Im Nordostatlantik lagern seit Jahrzehnten versenkte Atommüll-Fässer, von denen etliche nach ersten Auswertungen einer aktuellen Expedition bereits sichtbar beschädigt sind. Auf manchen Unterwasseraufnahmen ist ausgetretenes, vermutlich bitumenhaltiges Material zu erkennen – die Messgeräte an Bord registrierten bislang jedoch nur natürliche Hintergrundstrahlung, detaillierte Laboranalysen zu Radioaktivität in Sedimenten, Wasser und Meeresorganismen laufen noch.
Im Rahmen des Projekts NODSSUM (Nuclear Ocean Dump Site Survey Monitoring) haben die Forschenden nach eigenen Angaben rund 3.350 Atommüll-Fässer auf einer Fläche von 163 Quadratkilometern im Nordostatlantik lokalisiert.

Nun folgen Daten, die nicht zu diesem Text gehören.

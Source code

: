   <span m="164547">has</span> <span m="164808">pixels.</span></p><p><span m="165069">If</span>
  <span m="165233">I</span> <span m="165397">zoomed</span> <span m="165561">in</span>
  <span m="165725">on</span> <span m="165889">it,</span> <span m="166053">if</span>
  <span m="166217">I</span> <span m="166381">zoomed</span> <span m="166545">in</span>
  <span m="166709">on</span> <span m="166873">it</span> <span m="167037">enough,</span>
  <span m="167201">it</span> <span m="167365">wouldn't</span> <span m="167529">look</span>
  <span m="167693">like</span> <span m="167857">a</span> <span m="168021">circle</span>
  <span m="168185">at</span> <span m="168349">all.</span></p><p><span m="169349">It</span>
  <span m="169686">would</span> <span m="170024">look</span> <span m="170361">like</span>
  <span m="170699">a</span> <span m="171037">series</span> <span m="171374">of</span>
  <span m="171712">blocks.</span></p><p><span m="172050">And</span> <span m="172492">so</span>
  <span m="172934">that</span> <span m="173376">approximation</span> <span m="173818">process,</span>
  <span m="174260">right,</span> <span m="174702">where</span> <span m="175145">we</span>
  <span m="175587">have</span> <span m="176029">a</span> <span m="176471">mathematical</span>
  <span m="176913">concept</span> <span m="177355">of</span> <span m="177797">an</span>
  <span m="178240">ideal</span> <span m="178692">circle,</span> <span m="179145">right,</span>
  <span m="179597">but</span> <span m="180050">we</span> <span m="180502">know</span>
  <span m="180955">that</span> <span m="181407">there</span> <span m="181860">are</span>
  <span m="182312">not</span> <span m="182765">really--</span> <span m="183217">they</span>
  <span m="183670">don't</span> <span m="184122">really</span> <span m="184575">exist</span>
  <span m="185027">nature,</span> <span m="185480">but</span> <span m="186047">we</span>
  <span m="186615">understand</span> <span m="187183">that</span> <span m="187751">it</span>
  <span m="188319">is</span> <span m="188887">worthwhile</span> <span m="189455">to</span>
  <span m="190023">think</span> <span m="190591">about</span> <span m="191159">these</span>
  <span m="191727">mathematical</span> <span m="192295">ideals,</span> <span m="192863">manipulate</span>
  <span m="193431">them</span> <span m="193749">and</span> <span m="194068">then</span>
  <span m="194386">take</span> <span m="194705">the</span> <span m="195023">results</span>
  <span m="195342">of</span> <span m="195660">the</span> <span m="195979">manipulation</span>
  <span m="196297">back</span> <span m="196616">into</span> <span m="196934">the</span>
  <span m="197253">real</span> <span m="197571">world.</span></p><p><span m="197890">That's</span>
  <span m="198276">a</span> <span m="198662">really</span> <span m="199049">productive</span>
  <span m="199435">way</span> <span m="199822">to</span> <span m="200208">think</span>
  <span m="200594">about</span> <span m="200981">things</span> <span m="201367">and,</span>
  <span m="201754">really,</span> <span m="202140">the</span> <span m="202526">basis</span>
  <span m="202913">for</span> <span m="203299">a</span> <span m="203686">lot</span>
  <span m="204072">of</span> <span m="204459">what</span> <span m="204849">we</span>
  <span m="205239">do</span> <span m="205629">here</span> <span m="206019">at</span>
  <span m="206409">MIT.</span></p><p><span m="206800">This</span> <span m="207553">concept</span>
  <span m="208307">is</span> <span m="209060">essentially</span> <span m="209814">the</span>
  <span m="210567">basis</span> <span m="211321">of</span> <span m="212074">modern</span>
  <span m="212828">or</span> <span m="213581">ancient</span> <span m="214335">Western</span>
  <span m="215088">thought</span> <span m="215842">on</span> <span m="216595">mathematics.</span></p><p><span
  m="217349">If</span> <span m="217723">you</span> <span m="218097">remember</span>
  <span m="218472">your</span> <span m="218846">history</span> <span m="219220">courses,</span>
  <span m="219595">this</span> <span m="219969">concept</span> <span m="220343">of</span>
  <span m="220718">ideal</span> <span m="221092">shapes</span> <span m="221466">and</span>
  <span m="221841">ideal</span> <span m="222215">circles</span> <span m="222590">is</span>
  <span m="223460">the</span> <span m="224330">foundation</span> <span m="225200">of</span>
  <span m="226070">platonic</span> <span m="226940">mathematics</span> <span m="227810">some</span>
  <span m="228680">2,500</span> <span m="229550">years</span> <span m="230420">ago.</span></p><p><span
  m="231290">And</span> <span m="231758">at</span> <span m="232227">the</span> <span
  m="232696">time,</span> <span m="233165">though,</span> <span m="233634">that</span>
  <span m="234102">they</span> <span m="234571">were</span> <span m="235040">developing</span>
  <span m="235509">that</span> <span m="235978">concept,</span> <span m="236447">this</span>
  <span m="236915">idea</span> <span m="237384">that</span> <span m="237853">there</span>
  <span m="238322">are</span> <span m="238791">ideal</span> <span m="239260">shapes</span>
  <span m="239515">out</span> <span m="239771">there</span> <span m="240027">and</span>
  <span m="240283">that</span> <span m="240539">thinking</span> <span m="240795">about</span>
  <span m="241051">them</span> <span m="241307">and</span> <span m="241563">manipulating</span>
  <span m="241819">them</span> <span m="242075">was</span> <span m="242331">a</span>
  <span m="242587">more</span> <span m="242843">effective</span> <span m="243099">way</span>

Für die systematische Suche nutzte das Team den Tauchroboter Ulyx, der mit einer Kamera für 3D-Aufnahmen sowie einem Sonarsystem ausgestattet ist, das versenkte Objekte mithilfe von Schall orten kann. Die Wissenschaftlerinnen und Wissenschaftler analysierten zudem etwa 50 fotografierte Fässer und entnahmen etliche Proben von Wasser, Boden und Tieren.
Auf den Aufnahmen zeigen sich bereits deutliche Spuren der jahrzehntelangen Lagerung auf dem Meeresgrund: Viele Fassoberflächen sind verrostet und von Anemonen überwachsen. Der Zustand der Behälter reicht von noch weitgehend intakt über sichtbar verbeult bis hin zu teilweise aufgerissenen Fässern.
Feine Messungen zur Radioaktivität stehen noch aus
Die Messinstrumente für Strahlung hätten Werte auf dem Niveau des natürlichen Umgebungs-Hintergrundrauschens gezeigt, führt der CNRS weiter aus. "Feine Radioaktivitätsmessungen im Labor an Sedimenten, Wasser und Fischen werden mehrere Monate Arbeit erfordern", teilte die Forschungsorganisation mit. Zwischen den 1950er und 1980er Jahren entsorgten etliche Staaten nuklearen Abfall im Ozean. Mindestens 200.000 Fässer werden alleine im Nordostatlantik vermutet – in 3.000 bis 5.000 Metern Tiefe.
Die Gruppe aus 21 Forschenden war vier Wochen lang mit ihrem Schiff "L'Atalante" in einem Areal im Westeuropäischen Becken des Atlantiks unterwegs. In dem Gebiet soll wohl die Hälfte der Abfälle gelandet sein. Die Expertinnen und Experten untersuchten, wo die Fässer liegen und welchen Einfluss sie auf das örtliche Ökosystem haben. Mit dabei war auch ein Forscher vom Thünen-Institut für Fischereiökologie in Bremerhaven.
Der Projektleiter Patrick Chardon geht davon aus, dass bei den allermeisten nuklearen Abfällen im Nordatlantik die Radioaktivität nach etwa 300 bis 400 Jahren quasi verschwunden sein dürfte. Jedoch seien die Fässer damals so konzipiert worden, dass sie dem Druck der Tiefe standhalten, nicht aber so, dass sie die Radioaktivität wirklich einschließen. Schon seit längerem könnte Radioaktivität aus den Behältern entweichen, vermutet der Atomphysiker.